▶ [Your task]:
Starting at the first line of the listing below, repeat each line exactly until the line containing "with any event.</span></span>", which you include. Leave out pictures.

▶ [Material for this task]:
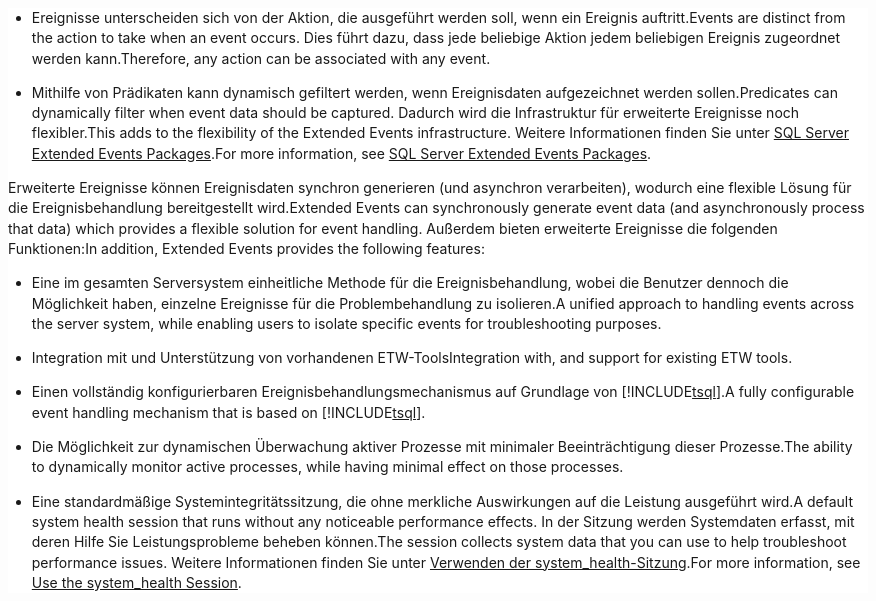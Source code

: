 -   <span data-ttu-id="77ea7-141">Ereignisse unterscheiden sich von der Aktion, die ausgeführt werden soll, wenn ein Ereignis auftritt.</span><span class="sxs-lookup"><span data-stu-id="77ea7-141">Events are distinct from the action to take when an event occurs.</span></span> <span data-ttu-id="77ea7-142">Dies führt dazu, dass jede beliebige Aktion jedem beliebigen Ereignis zugeordnet werden kann.</span><span class="sxs-lookup"><span data-stu-id="77ea7-142">Therefore, any action can be associated with any event.</span></span>  
  
-   <span data-ttu-id="77ea7-143">Mithilfe von Prädikaten kann dynamisch gefiltert werden, wenn Ereignisdaten aufgezeichnet werden sollen.</span><span class="sxs-lookup"><span data-stu-id="77ea7-143">Predicates can dynamically filter when event data should be captured.</span></span> <span data-ttu-id="77ea7-144">Dadurch wird die Infrastruktur für erweiterte Ereignisse noch flexibler.</span><span class="sxs-lookup"><span data-stu-id="77ea7-144">This adds to the flexibility of the Extended Events infrastructure.</span></span> <span data-ttu-id="77ea7-145">Weitere Informationen finden Sie unter [SQL Server Extended Events Packages](sql-server-extended-events-packages.md).</span><span class="sxs-lookup"><span data-stu-id="77ea7-145">For more information, see [SQL Server Extended Events Packages](sql-server-extended-events-packages.md).</span></span>  
  
 <span data-ttu-id="77ea7-146">Erweiterte Ereignisse können Ereignisdaten synchron generieren (und asynchron verarbeiten), wodurch eine flexible Lösung für die Ereignisbehandlung bereitgestellt wird.</span><span class="sxs-lookup"><span data-stu-id="77ea7-146">Extended Events can synchronously generate event data (and asynchronously process that data) which provides a flexible solution for event handling.</span></span> <span data-ttu-id="77ea7-147">Außerdem bieten erweiterte Ereignisse die folgenden Funktionen:</span><span class="sxs-lookup"><span data-stu-id="77ea7-147">In addition, Extended Events provides the following features:</span></span>  
  
-   <span data-ttu-id="77ea7-148">Eine im gesamten Serversystem einheitliche Methode für die Ereignisbehandlung, wobei die Benutzer dennoch die Möglichkeit haben, einzelne Ereignisse für die Problembehandlung zu isolieren.</span><span class="sxs-lookup"><span data-stu-id="77ea7-148">A unified approach to handling events across the server system, while enabling users to isolate specific events for troubleshooting purposes.</span></span>  
  
-   <span data-ttu-id="77ea7-149">Integration mit und Unterstützung von vorhandenen ETW-Tools</span><span class="sxs-lookup"><span data-stu-id="77ea7-149">Integration with, and support for existing ETW tools.</span></span>  
  
-   <span data-ttu-id="77ea7-150">Einen vollständig konfigurierbaren Ereignisbehandlungsmechanismus auf Grundlage von [!INCLUDE[tsql](../../includes/tsql-md.md)].</span><span class="sxs-lookup"><span data-stu-id="77ea7-150">A fully configurable event handling mechanism that is based on [!INCLUDE[tsql](../../includes/tsql-md.md)].</span></span>  
  
-   <span data-ttu-id="77ea7-151">Die Möglichkeit zur dynamischen Überwachung aktiver Prozesse mit minimaler Beeinträchtigung dieser Prozesse.</span><span class="sxs-lookup"><span data-stu-id="77ea7-151">The ability to dynamically monitor active processes, while having minimal effect on those processes.</span></span>  
  
-   <span data-ttu-id="77ea7-152">Eine standardmäßige Systemintegritätssitzung, die ohne merkliche Auswirkungen auf die Leistung ausgeführt wird.</span><span class="sxs-lookup"><span data-stu-id="77ea7-152">A default system health session that runs without any noticeable performance effects.</span></span> <span data-ttu-id="77ea7-153">In der Sitzung werden Systemdaten erfasst, mit deren Hilfe Sie Leistungsprobleme beheben können.</span><span class="sxs-lookup"><span data-stu-id="77ea7-153">The session collects system data that you can use to help troubleshoot performance issues.</span></span> <span data-ttu-id="77ea7-154">Weitere Informationen finden Sie unter [Verwenden der system_health-Sitzung](use-the-ssms-xe-profiler.md).</span><span class="sxs-lookup"><span data-stu-id="77ea7-154">For more information, see [Use the system_health Session](use-the-ssms-xe-profiler.md).</span></span>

▶ [Task answer]:
Source code

: -   <span data-ttu-id="77ea7-141">Ereignisse unterscheiden sich von der Aktion, die ausgeführt werden soll, wenn ein Ereignis auftritt.</span><span class="sxs-lookup"><span data-stu-id="77ea7-141">Events are distinct from the action to take when an event occurs.</span></span> <span data-ttu-id="77ea7-142">Dies führt dazu, dass jede beliebige Aktion jedem beliebigen Ereignis zugeordnet werden kann.</span><span class="sxs-lookup"><span data-stu-id="77ea7-142">Therefore, any action can be associated with any event.</span></span>  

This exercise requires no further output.